Lui, ce n'est pas quelqu'un qui parle. Moi, je ne me sentais pas capable de m'expliquer.
Aujourd'hui encore, même si on est plus proches, si on parle un peu plus l'un et l'autre, quand je ne me sens pas bien, qu'il me voit en train de pleurer, il me serre dans ses bras pour me consoler. Il sait que je fais tout mon possible. Moi, je suis toujours sa petite fille.
Ce que je voulais expliquer à la justice, et que je ne suis pas parvenue à faire entendre, est pourtant simple : n'ayant jamais eu de relations sexuelles avec personne, je pouvais prouver l'innocence de mon père. Mais il fallait que je trouve quelqu'un, un expert, une instance, qui soit mandaté par la justice.
Je sais aujourd'hui comment toute personne condamnée peut demander à ce que sa condamnation soit réexaminée par la justice. Ça se passe à Paris, devant la Cour de cassation. Il faut que survienne un « fait nouveau » ou un « élément inconnu » au moment du procès, et qui soit « de nature à faire naître un doute sur la culpabilité du condamné ». Le fait que je me rétracte, que je retire mon accusation, était un « fait nouveau ». Ensuite, c'est aux magistrats de la Cour de cassation de juger si ce fait est « de nature à faire naître un doute sur la culpabilité » de mon père. S'il y a doute, la condamnation est « cassée » et il y a un nouveau procès devant une cour d'assises.

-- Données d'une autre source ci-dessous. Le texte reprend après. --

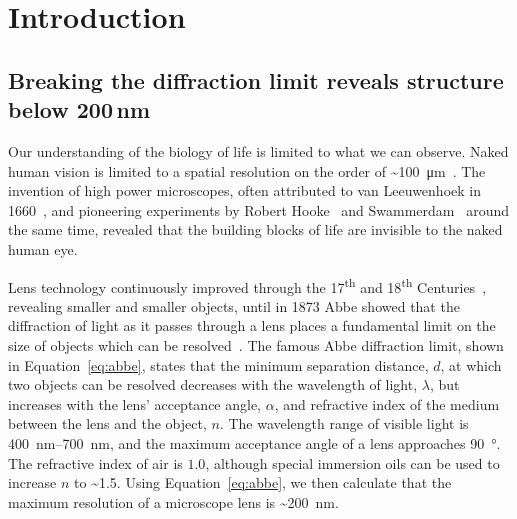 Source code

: 
\chapter{Introduction}  %

\ifpdf
    \graphicspath{{Chapter1/Figs/Raster/}{Chapter1/Figs/PDF/}{Chapter1/Figs/}}
\else
    \graphicspath{{Chapter1/Figs/Vector/}{Chapter1/Figs/}}
\fi

\section{Breaking the diffraction limit reveals structure below 200\,nm}
Our understanding of the biology of life is limited to what we can observe. 
Naked human vision is limited to a spatial resolution on the order of \textasciitilde\SI{100}{\micro\metre}~\cite{devalois1990spatial}.
The invention of high power microscopes, often attributed to van Leeuwenhoek in 1660~\cite{van1800select}, and pioneering experiments by Robert Hooke~\cite{hooke1667micrographia} and Swammerdam~\cite{swammerdam1758book} around the same time, revealed that the building blocks of life are invisible to the naked human eye. 

Lens technology continuously improved through the 17\textsuperscript{th} and 18\textsuperscript{th} Centuries~\cite{dollond1753xiv, daumas1972scientific}, revealing smaller and smaller objects, until in 1873 Abbe showed that the diffraction of light as it passes through a lens places a fundamental limit on the size of objects which can be resolved~\cite{abbe1873beitrage}. The famous Abbe diffraction limit, shown in Equation~\ref{eq:abbe}, states that the minimum separation distance, $d$, at which two objects can be resolved decreases with the wavelength of light, $\lambda$, but increases with the lens' acceptance angle, $\alpha$, and refractive index of the medium between the lens and the object, $n$. The wavelength range of visible light is \SIrange[range-phrase=--]{400}{700}{\nano\metre}, and the maximum acceptance angle of a lens approaches \SI{90}{\degree}. The refractive index of air is $1.0$, although special immersion oils can be used to increase $n$ to \textasciitilde\num{1.5}. Using Equation~\ref{eq:abbe}, we then calculate that the maximum resolution of a microscope lens is \textasciitilde\SI{200}{\nano\metre}. 

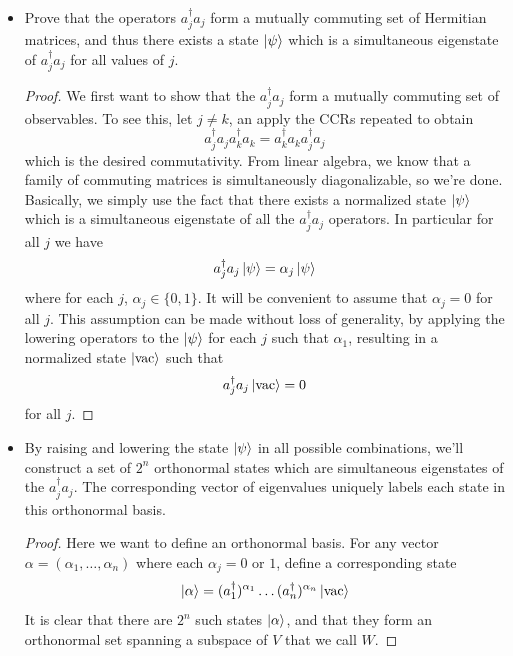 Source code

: \documentclass{book}
\theoremstyle{definition}
\newcommand{\al}{\alpha}
\begin{document}
\begin{itemize}
	\begin{proof}
		The proofs are not too hard (when in doubt, use the CCRs), so I  will leave them to the reader.
	\end{proof}
	
	
	\item Prove that the operators $a^\dagger_j a_j$ form a mutually commuting set of Hermitian matrices, and thus there exists a state $\ket{\psi}$ which is a simultaneous eigenstate of $a^\dagger_j a_j$ for all values of $j$.
	
	
	\begin{proof}
		We first want to show that the $a_j^\dagger a_j$ form a mutually commuting set of observables. To see this, let $j\neq k$, an apply the CCRs repeated to obtain
		\begin{equation}
		a_j^\dagger a_j a_k^\dagger a_k = a_k^\dagger a_k a_j^\dagger a_j
		\end{equation}
		which is the desired commutativity. From linear algebra, we know that a family of commuting matrices is simultaneously diagonalizable, so we're done. Basically, we simply use the fact that there exists a normalized state $\ket{\psi}$ which is a simultaneous eigenstate of all the $a_j^\dagger a_j$ operators. In particular for all $j$ we have
		\begin{equation}
		a_j^\dagger a_j \ket{\psi} = \al_j \ket{\psi}
		\end{equation}
		where for each $j$, $\al_j \in \{ 0,1 \}$. It will be convenient to assume that $ \al_j  = 0$ for all $j$. This assumption can be made without loss of generality, by applying the lowering operators to the $\ket{\psi}$ for each $j$ such that $\al_1$, resulting in a normalized state $\ket{\text{vac}}$ such that 
		\begin{equation}
		a_j^\dagger a_j \ket{\text{vac}} = 0 
		\end{equation}
		for all $j$. 
	\end{proof}
	
	
	\item By raising and lowering the state $\ket{\psi}$ in all possible combinations, we'll construct a set of $2^n$ orthonormal states which are simultaneous eigenstates of the $a_j^\dagger a_j$. The corresponding vector of eigenvalues uniquely labels each state in this orthonormal basis. 
	
	\begin{proof}
		Here we want to define an orthonormal basis. For any vector $\al = (\al_1,\dots,\al_n)$ where each $\al_j = 0$ or $1$, define a corresponding state
		\begin{equation}
		\ket{\al} = (a_1^\dagger)^{\al_1}\dots (a_n^\dagger)^{\al_n}\ket{\text{vac}}
		\end{equation}
		It is clear that there are $2^n$ such states $\ket{\al}$, and that they form an orthonormal set spanning a subspace of $V$ that we call $W$. 
	\end{proof}
	

\end{itemize}
\end{document}
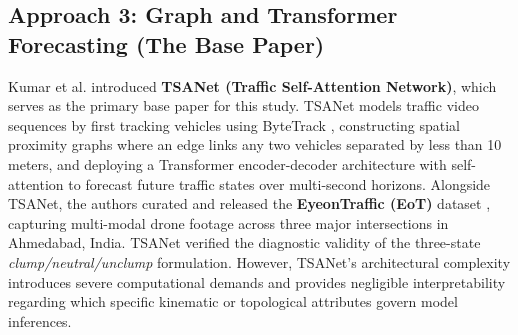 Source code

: \documentclass[conference]{IEEEtran}
\begin{document}
\subsection{Approach 3: Graph and Transformer Forecasting (The Base Paper)}
Kumar et al. \cite{kumar2024tsanet} introduced \textbf{TSANet (Traffic Self-Attention Network)}, which serves as the primary base paper for this study. TSANet models traffic video sequences by first tracking vehicles using ByteTrack \cite{zhang2022bytetrack}, constructing spatial proximity graphs where an edge links any two vehicles separated by less than 10 meters, and deploying a Transformer encoder-decoder architecture with self-attention \cite{vaswani2017attention} to forecast future traffic states over multi-second horizons. Alongside TSANet, the authors curated and released the \textbf{EyeonTraffic (EoT)} dataset \cite{eot_repo}, capturing multi-modal drone footage across three major intersections in Ahmedabad, India. TSANet verified the diagnostic validity of the three-state \textit{clump/neutral/unclump} formulation. However, TSANet's architectural complexity introduces severe computational demands and provides negligible interpretability regarding which specific kinematic or topological attributes govern model inferences.
\end{document}
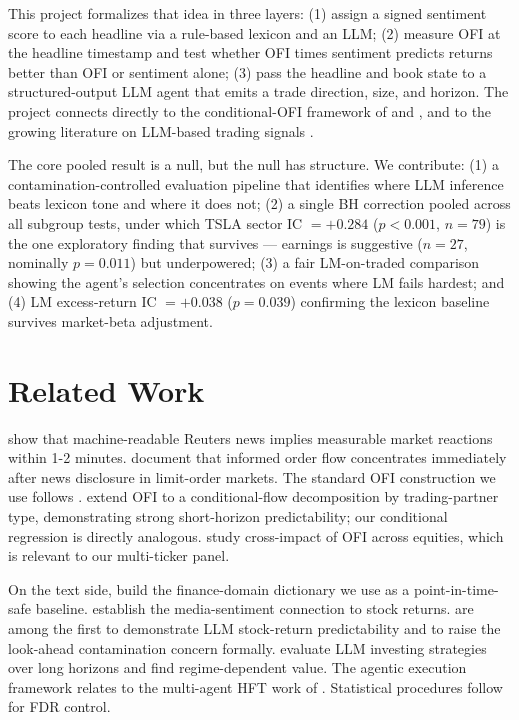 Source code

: \documentclass[11pt, letterpaper]{article}
\begin{document}
This project formalizes that idea in three layers: (1) assign a signed sentiment score
to each headline via a rule-based lexicon and an LLM; (2) measure OFI at the headline
timestamp and test whether OFI times sentiment predicts returns better than OFI or
sentiment alone; (3) pass the headline and book state to a structured-output LLM agent
that emits a trade direction, size, and horizon. The project connects directly to the
conditional-OFI framework of \citet{lu2024trade} and \citet{cont2023cross}, and to the
growing literature on LLM-based trading signals \citep{lopezlira2023chatgpt, li2025llm_kdd}.

The core pooled result is a null, but the null has structure. We contribute: (1) a
contamination-controlled evaluation pipeline that identifies where LLM inference beats
lexicon tone and where it does not; (2) a single BH correction pooled across all
subgroup tests, under which TSLA sector IC $= +0.284$ ($p < 0.001$, $n = 79$)
is the one exploratory finding that survives --- earnings is suggestive ($n = 27$,
nominally $p = 0.011$) but underpowered; (3) a fair LM-on-traded comparison showing
the agent's selection concentrates on events where LM fails hardest; and (4) LM
excess-return IC $= +0.038$ ($p = 0.039$) confirming the lexicon baseline survives
market-beta adjustment.

\section{Related Work}
\label{sec:related}

\citet{grossklussmann2011machines} show that machine-readable Reuters news implies
measurable market reactions within 1-2 minutes. \citet{riordan2013public} document
that informed order flow concentrates immediately after news disclosure in limit-order
markets. The standard OFI construction we use follows \citet{cont2014price}.
\citet{lu2024trade} extend OFI to a conditional-flow decomposition by trading-partner
type, demonstrating strong short-horizon predictability; our conditional regression is
directly analogous. \citet{cont2023cross} study cross-impact of OFI across equities,
which is relevant to our multi-ticker panel.

On the text side, \citet{loughran2011liability} build the finance-domain dictionary
we use as a point-in-time-safe baseline. \citet{tetlock2007content} establish the
media-sentiment connection to stock returns. \citet{lopezlira2023chatgpt} are among
the first to demonstrate LLM stock-return predictability and to raise the look-ahead
contamination concern formally. \citet{li2025llm_kdd} evaluate LLM investing strategies
over long horizons and find regime-dependent value. The agentic execution framework
relates to the multi-agent HFT work of \citet{mohl2025jaxmarl}. Statistical procedures
follow \citet{benjamini1995controlling} for FDR control.
\end{document}
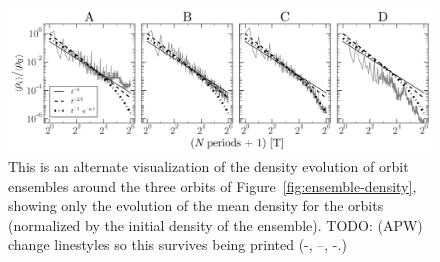 \documentclass[letterpaper,12pt,preprint]{aastex}
\newcommand{\todo}[2]{{\color{red} TODO: (\MakeUppercase{#1}) #2}}
\begin{document}
\clearpage
\begin{figure}[p]
\begin{center}
\includegraphics[width=\textwidth]{figures/ensemble-densities.png}
\caption{This is an alternate visualization of the density evolution of orbit ensembles around the three orbits of Figure~\ref{fig:ensemble-density}, showing only the evolution of the mean density for the orbits (normalized by the initial density of the ensemble). \todo{apw}{change linestyles so this survives being printed (-, --, -.)}} 
\label{fig:densities}
\end{center}
\end{figure}
\end{document}

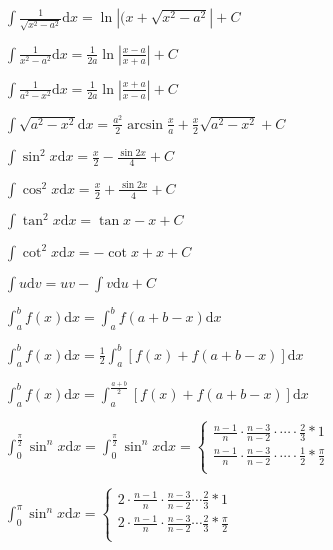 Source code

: \noindent $\int{\frac{1}{\sqrt{x^2 - a^2}}}\mathrm{d}x = \ln{\left|(x + \sqrt{x^2 - a ^2}\right|} + C$

\begin{multicols}{2}
    \begin{spacing}{\hangju}
        \noindent $\int{\frac{1}{x^2 - a^2}} \mathrm{d}x = \frac{1}{2a} \ln{\left| \frac{x - a}{x + a} \right|} + C$

        \noindent $\int{\frac{1}{a^2 - x^2}} \mathrm{d}x = \frac{1}{2a} \ln{\left| \frac{x + a}{x - a} \right|} + C$
    \end{spacing}
\end{multicols}

\noindent $\int{\sqrt{a^2 - x^2}}\mathrm{d}x = \frac{a^2}{2}\arcsin{\frac{x}{a}} + \frac{x}{2}\sqrt{a^2 - x^2} + C$

\begin{multicols}{2}
    \begin{spacing}{\hangju}
        \LARGE
        \noindent $\int{\sin^2{x}}\mathrm{d}x = \frac{x}{2} - \frac{\sin{2x}}{4} + C$

        \noindent $\int{\cos^2{x}}\mathrm{d}x = \frac{x}{2} + \frac{\sin{2x}}{4} + C$

        \noindent $\int{\tan^2{x}}\mathrm{d}x = \tan{x} - x + C$

        \noindent $\int{\cot^2{x}}\mathrm{d}x = - \cot{x} + x + C$

        \noindent $\int{u}\mathrm{d}v = uv - \int{v}\mathrm{d}u + C$

        \noindent $\int_{a}^{b}{f(x)}\mathrm{d}x = \int_{a}^{b}{f(a + b - x)}\mathrm{d}x$
    \end{spacing}
\end{multicols}
\noindent $\int_{a}^{b}{f(x)}\mathrm{d}x = \frac{1}{2}\int_{a}^{b}{[f(x) + f(a + b - x)]}\mathrm{d}x$

\noindent $\int_{a}^{b}{f(x)}\mathrm{d}x = \int_{a}^{\frac{a+b}{2}}{[f(x) + f(a + b - x)]}\mathrm{d}x$

\noindent $\int_{0}^{\frac{\pi}{2}}{\sin^n{x}}\mathrm{d}x = \int_{0}^{\frac{\pi}{2}}{\sin^n{x}}\mathrm{d}x = \begin{cases}
    \frac{n - 1}{n} \cdot \frac{n - 3}{n - 2} \cdot \cdots  \cdot \frac{2}{3} * 1 \\
    \frac{n - 1}{n} \cdot \frac{n - 3}{n - 2} \cdot \cdots  \cdot \frac{1}{2} * \frac{\pi}{2} \\
\end{cases}$

\noindent $\int_{0}^{\pi}{\sin^n{x}}\mathrm{d}x = \begin{cases}
    2 \cdot \frac{n - 1}{n} \cdot \frac{n - 3}{n - 2} \cdots \frac{2}{3} * 1 \\
    2 \cdot \frac{n - 1}{n} \cdot \frac{n - 3}{n - 2} \cdots \frac{2}{3} * \frac{\pi}{2} \\
\end{cases}$

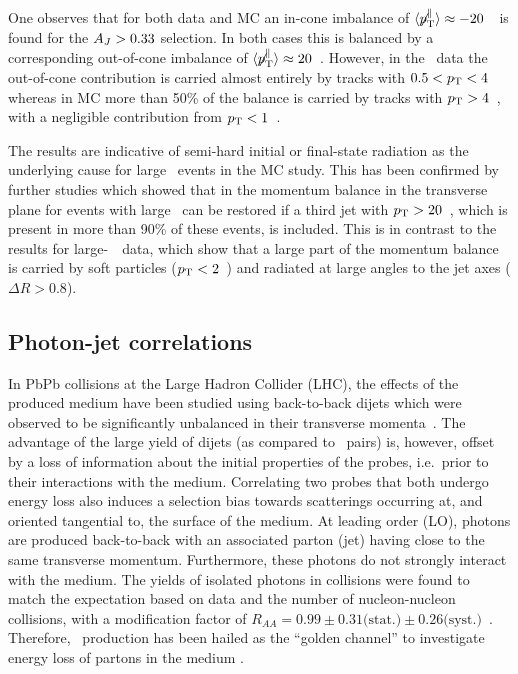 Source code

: One observes that for both data and MC an in-cone imbalance of $\langle \displaystyle{\not} p_{\mathrm{T}}^{\parallel} \rangle \approx
-20$~\GeVc\ is found for the $A_J > 0.33$ selection. In both cases this is balanced by a corresponding out-of-cone
imbalance of  $\langle \displaystyle{\not} p_{\mathrm{T}}^{\parallel} \rangle \approx 20$~\GeVc. However, in the \PbPb\ data
the out-of-cone contribution is carried almost entirely  by tracks with $0.5 < p_{\rm{T}} < 4$~\GeVc\, whereas in MC more than 50\% of the balance
is carried by tracks with $p_{\rm{T}} > 4$~\GeVc, with a negligible contribution from $p_{\rm{T}} < 1$~\GeVc.


The {} results are indicative of semi-hard initial or final-state radiation as the underlying cause for large
\AJ\ events in the MC study. This has been confirmed by further studies which showed that in {} the momentum balance
in the transverse plane for events with large \AJ\ can be restored if a third jet with $p_{\rm{T}} > 20$~\GeVc, which is present in more
than 90\% of these events, is included. This is in contrast to the results for large-\AJ\ \PbPb\ data, which show that a
large part of the momentum balance is carried by soft particles ($p_{\rm{T}} < 2$~\GeVc) and radiated
at large angles to the jet axes ($\Delta R > 0.8$).

\subsection{Photon-jet correlations}

In PbPb collisions at the Large Hadron Collider (LHC), the
effects of the produced medium have been studied using back-to-back
dijets which were observed to be significantly unbalanced in their transverse momenta~\cite{Chatrchyan:2011sx,Aad:2010bu,CMS:2012ni}. The advantage of the large yield of dijets (as compared to \photonjet\ pairs)
is, however, offset by a loss of information about the initial properties of the probes, i.e.\
prior to their interactions with the medium.
Correlating two probes that both undergo energy loss also
induces a selection bias towards scatterings occurring at,
and oriented tangential to, the surface of the medium.
At leading order (LO), photons are produced back-to-back with an associated parton (jet) having close
to the same transverse momentum.
Furthermore, these photons do not strongly interact with the medium.
The yields of isolated photons in \PbPb{} collisions were found to match
the expectation based on \pp{} data and the number of nucleon-nucleon
collisions, with a modification factor of $R_{AA} = 0.99\pm
0.31\mbox{(stat.)}\pm 0.26\mbox{(syst.)}$~\cite{HIPhoton}.
Therefore, \photonjet\ production has been hailed as the ``golden channel'' to
investigate energy loss of partons in the medium \cite{Wang:1996yh,Wang:1996pe}.

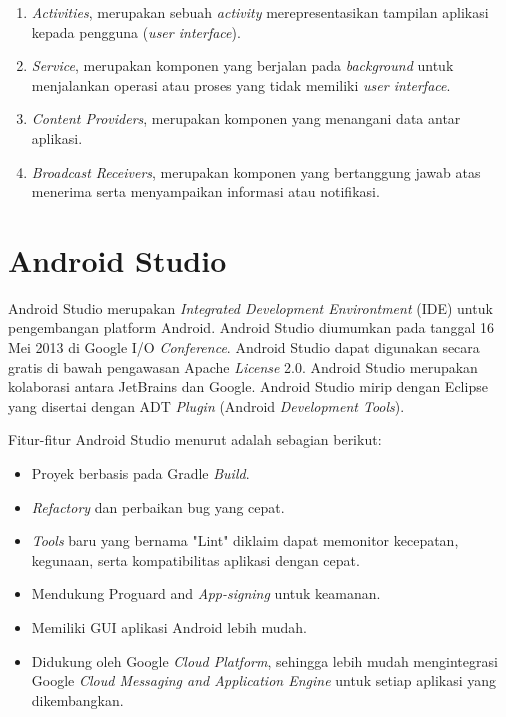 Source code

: \begin{enumerate}
\item \textit{Activities}, merupakan sebuah \textit{activity} merepresentasikan tampilan aplikasi kepada pengguna (\textit{user interface}).
\item \textit{Service}, merupakan komponen yang berjalan pada \textit{background} untuk menjalankan operasi atau proses yang tidak memiliki \textit{user interface}.
\item \textit{Content Providers}, merupakan komponen yang menangani data antar aplikasi.
\item \textit{Broadcast Receivers}, merupakan komponen yang bertanggung jawab atas menerima serta menyampaikan informasi atau notifikasi.
\end{enumerate}

\section{Android Studio}
Android Studio merupakan \textit{Integrated Development Environtment} (IDE) untuk pengembangan platform Android. Android Studio diumumkan pada tanggal 16 Mei 2013 di Google I/O \textit{Conference}. Android Studio dapat digunakan secara gratis di bawah pengawasan Apache \textit{License} 2.0. Android Studio merupakan kolaborasi antara JetBrains dan Google. Android Studio mirip dengan Eclipse yang disertai dengan ADT \textit{Plugin} (Android \textit{Development Tools})\citep{craig2015learn}.

\par Fitur-fitur Android Studio menurut \citep{puspitasari2020} adalah sebagian berikut:
\begin{itemize}
\item Proyek berbasis pada Gradle \textit{Build}.
\item \textit{Refactory} dan perbaikan bug yang cepat.
\item \textit{Tools} baru yang bernama "Lint" diklaim dapat memonitor kecepatan, kegunaan, serta kompatibilitas aplikasi dengan cepat.
\item Mendukung Proguard and \textit{App-signing} untuk keamanan.
\item Memiliki GUI aplikasi Android lebih mudah.
\item Didukung oleh Google \textit{Cloud Platform}, sehingga lebih mudah mengintegrasi Google \textit{Cloud Messaging and Application Engine} untuk setiap aplikasi yang dikembangkan.
\end{itemize}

Les juges d'instruction ont le devoir d'instruire « à charge » – c'est-à-dire de rechercher les éléments de culpabilité – et « à décharge » – c'est, à l'inverse, rechercher tout ce qui peut être en faveur de la personne accusée, jusqu'aux preuves de son innocence.
Il parlait avec pudeur, conscient d'avoir été pris dans un engrenage. Il croyait aveuglément en ses avocats et en la justice. Il était dans la logique des braves gens qui font confiance et attendent en pensant qu'un jour on allait bien s'apercevoir de la méprise.
Quand toutes les portes se sont refermées devant moi, avec ces avocats et ces magistrats qui n'ont pas voulu m'entendre, quand j'ai vu que personne ne voulait m'écouter, je n'ai trouvé qu'une solution : avouer à tous que j'avais menti.
On ne laisse pas en prison les gens innocents.